- Working data
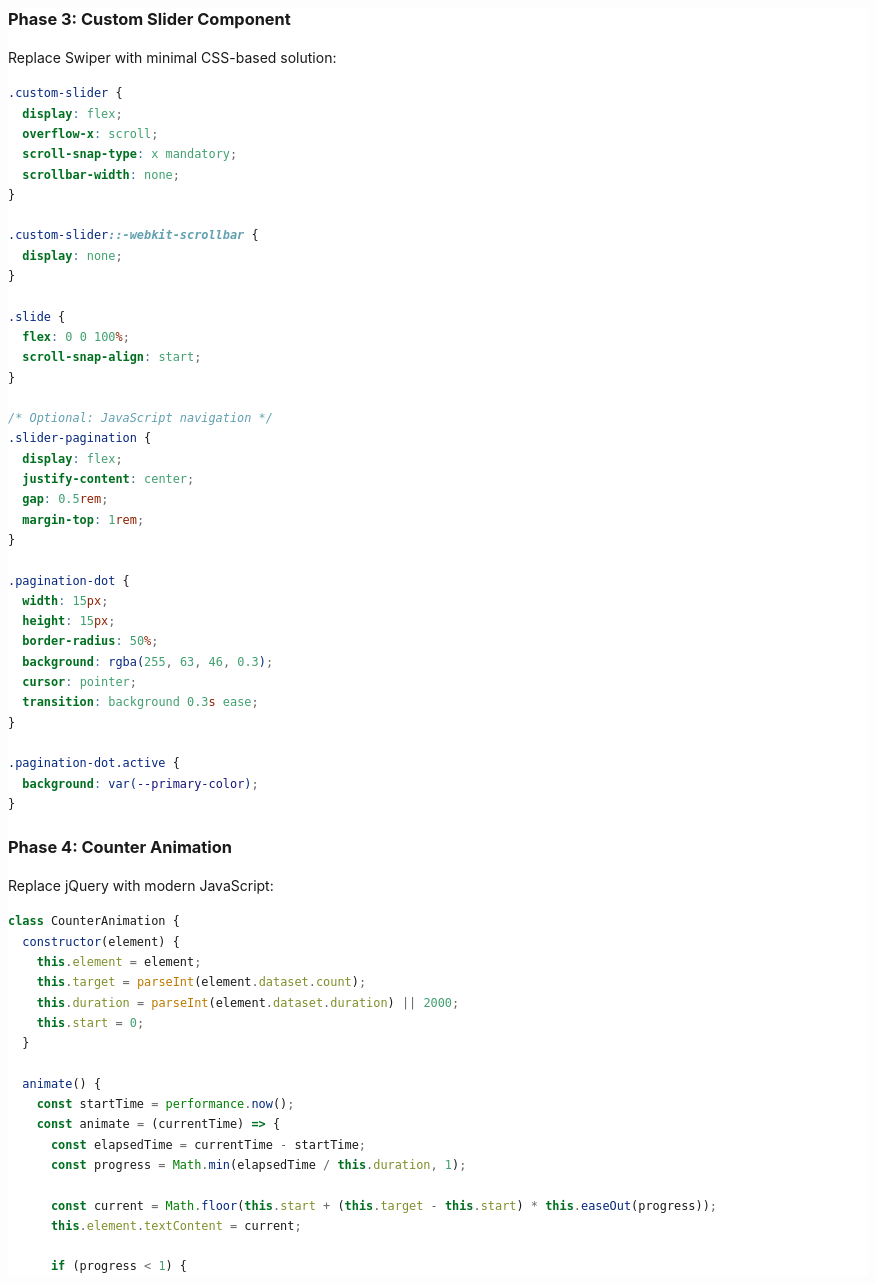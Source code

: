 ### Phase 3: Custom Slider Component
Replace Swiper with minimal CSS-based solution:

```css
.custom-slider {
  display: flex;
  overflow-x: scroll;
  scroll-snap-type: x mandatory;
  scrollbar-width: none;
}

.custom-slider::-webkit-scrollbar {
  display: none;
}

.slide {
  flex: 0 0 100%;
  scroll-snap-align: start;
}

/* Optional: JavaScript navigation */
.slider-pagination {
  display: flex;
  justify-content: center;
  gap: 0.5rem;
  margin-top: 1rem;
}

.pagination-dot {
  width: 15px;
  height: 15px;
  border-radius: 50%;
  background: rgba(255, 63, 46, 0.3);
  cursor: pointer;
  transition: background 0.3s ease;
}

.pagination-dot.active {
  background: var(--primary-color);
}
```

### Phase 4: Counter Animation
Replace jQuery with modern JavaScript:

```javascript
class CounterAnimation {
  constructor(element) {
    this.element = element;
    this.target = parseInt(element.dataset.count);
    this.duration = parseInt(element.dataset.duration) || 2000;
    this.start = 0;
  }
  
  animate() {
    const startTime = performance.now();
    const animate = (currentTime) => {
      const elapsedTime = currentTime - startTime;
      const progress = Math.min(elapsedTime / this.duration, 1);
      
      const current = Math.floor(this.start + (this.target - this.start) * this.easeOut(progress));
      this.element.textContent = current;
      
      if (progress < 1) {
```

- Work to complete
Restate the data word for word and exclude every picture.

- Response box
Source code

: ### Phase 3: Custom Slider Component
Replace Swiper with minimal CSS-based solution:

```css
.custom-slider {
  display: flex;
  overflow-x: scroll;
  scroll-snap-type: x mandatory;
  scrollbar-width: none;
}

.custom-slider::-webkit-scrollbar {
  display: none;
}

.slide {
  flex: 0 0 100%;
  scroll-snap-align: start;
}

/* Optional: JavaScript navigation */
.slider-pagination {
  display: flex;
  justify-content: center;
  gap: 0.5rem;
  margin-top: 1rem;
}

.pagination-dot {
  width: 15px;
  height: 15px;
  border-radius: 50%;
  background: rgba(255, 63, 46, 0.3);
  cursor: pointer;
  transition: background 0.3s ease;
}

.pagination-dot.active {
  background: var(--primary-color);
}
```

### Phase 4: Counter Animation
Replace jQuery with modern JavaScript:

```javascript
class CounterAnimation {
  constructor(element) {
    this.element = element;
    this.target = parseInt(element.dataset.count);
    this.duration = parseInt(element.dataset.duration) || 2000;
    this.start = 0;
  }
  
  animate() {
    const startTime = performance.now();
    const animate = (currentTime) => {
      const elapsedTime = currentTime - startTime;
      const progress = Math.min(elapsedTime / this.duration, 1);
      
      const current = Math.floor(this.start + (this.target - this.start) * this.easeOut(progress));
      this.element.textContent = current;
      
      if (progress < 1) {
```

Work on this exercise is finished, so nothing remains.